* _Exercise aim_:
From the listing below, pick out each line with the word "scanning".

----- Supplied data -----

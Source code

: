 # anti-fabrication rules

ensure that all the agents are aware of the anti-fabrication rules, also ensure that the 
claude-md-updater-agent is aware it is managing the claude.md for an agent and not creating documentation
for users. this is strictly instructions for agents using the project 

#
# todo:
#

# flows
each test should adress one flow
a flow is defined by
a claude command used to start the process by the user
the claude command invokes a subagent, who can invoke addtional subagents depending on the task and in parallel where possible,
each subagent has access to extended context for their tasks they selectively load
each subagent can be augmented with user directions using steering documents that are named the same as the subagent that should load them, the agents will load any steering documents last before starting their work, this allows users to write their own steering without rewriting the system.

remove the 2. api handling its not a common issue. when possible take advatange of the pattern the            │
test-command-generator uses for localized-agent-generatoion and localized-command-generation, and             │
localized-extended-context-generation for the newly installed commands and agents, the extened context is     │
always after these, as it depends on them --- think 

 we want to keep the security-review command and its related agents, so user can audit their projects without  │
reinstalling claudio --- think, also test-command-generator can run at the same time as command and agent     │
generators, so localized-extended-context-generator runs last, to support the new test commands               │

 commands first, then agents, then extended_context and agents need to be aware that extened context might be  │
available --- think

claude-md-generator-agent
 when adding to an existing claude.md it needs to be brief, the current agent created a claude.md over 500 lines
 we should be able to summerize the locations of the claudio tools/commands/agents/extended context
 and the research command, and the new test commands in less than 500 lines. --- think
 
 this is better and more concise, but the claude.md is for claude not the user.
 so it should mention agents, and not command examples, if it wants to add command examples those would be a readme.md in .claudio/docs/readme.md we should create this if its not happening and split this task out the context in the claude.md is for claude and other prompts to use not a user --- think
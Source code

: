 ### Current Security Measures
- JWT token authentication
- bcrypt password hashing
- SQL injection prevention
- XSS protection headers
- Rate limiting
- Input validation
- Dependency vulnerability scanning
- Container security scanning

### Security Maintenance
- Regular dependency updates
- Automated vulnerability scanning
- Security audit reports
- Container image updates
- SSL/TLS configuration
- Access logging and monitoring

-----

* _Written answer_:
- Dependency vulnerability scanning
- Container security scanning
- Automated vulnerability scanning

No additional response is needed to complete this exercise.